→ Work order: The response must contain every line from the records below that has "begin".

────

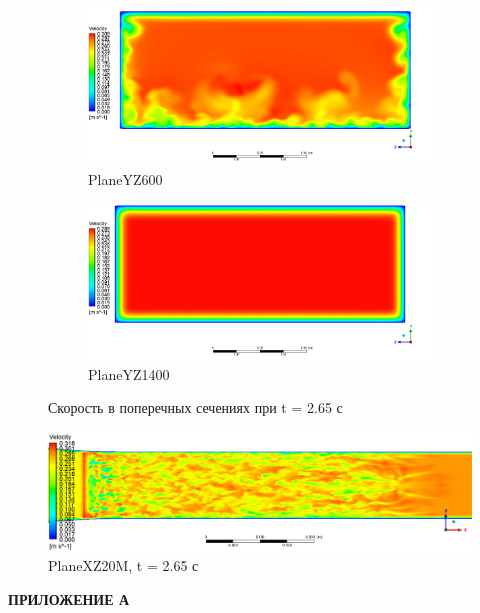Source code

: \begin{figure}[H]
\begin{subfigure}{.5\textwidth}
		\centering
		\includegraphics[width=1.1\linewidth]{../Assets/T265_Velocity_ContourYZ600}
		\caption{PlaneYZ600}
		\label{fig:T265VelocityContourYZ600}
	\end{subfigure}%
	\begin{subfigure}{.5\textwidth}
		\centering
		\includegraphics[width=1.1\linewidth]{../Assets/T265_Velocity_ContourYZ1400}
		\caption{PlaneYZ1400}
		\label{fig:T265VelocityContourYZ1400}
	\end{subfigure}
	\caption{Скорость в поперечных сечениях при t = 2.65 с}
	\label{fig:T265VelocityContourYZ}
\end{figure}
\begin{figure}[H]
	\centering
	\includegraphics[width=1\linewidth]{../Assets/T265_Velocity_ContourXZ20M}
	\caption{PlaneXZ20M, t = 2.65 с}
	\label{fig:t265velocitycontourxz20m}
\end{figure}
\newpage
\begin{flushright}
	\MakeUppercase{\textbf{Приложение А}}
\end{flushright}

────

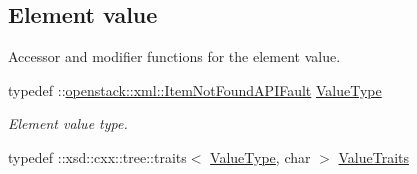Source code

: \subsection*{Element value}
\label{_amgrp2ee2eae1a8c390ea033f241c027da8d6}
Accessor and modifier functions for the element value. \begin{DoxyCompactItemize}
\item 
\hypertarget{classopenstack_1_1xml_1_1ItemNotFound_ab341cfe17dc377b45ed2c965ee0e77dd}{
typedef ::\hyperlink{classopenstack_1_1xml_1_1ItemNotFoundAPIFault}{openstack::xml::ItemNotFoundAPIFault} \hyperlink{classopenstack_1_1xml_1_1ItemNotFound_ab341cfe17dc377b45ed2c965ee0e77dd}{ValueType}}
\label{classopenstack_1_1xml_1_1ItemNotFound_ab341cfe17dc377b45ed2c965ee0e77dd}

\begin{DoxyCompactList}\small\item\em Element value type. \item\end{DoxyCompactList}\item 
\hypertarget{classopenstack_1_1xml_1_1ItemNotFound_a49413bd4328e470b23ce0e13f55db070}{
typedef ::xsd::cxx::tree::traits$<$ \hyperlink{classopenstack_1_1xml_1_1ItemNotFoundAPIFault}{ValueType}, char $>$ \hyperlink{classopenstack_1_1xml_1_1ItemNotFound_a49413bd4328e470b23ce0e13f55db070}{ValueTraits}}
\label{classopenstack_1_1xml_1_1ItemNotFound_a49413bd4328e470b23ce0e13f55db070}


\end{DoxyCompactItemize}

────

→ Solution to this task:
: \begin{figure}[H]
\begin{subfigure}{.5\textwidth}
	\begin{subfigure}{.5\textwidth}
\begin{figure}[H]
\begin{flushright}
Accessor and modifier functions for the element value. \begin{DoxyCompactItemize}
\begin{DoxyCompactList}\small\item\em Element value type. \item\end{DoxyCompactList}\item 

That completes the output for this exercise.